Action item
Print the entries underneath word for word, omitting whatever pictures they contain.

[Source texts of formatted documents]
--
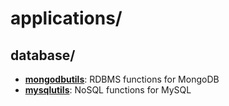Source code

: 
# applications/

## database/

* [**mongodbutils**](database/mongodbutils): RDBMS functions for MongoDB
* [**mysqlutils**](database/mysqlutils): NoSQL functions for MySQL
--
Answer box
Source code

: 
# applications/

## database/

* [**mongodbutils**](database/mongodbutils): RDBMS functions for MongoDB
* [**mysqlutils**](database/mysqlutils): NoSQL functions for MySQL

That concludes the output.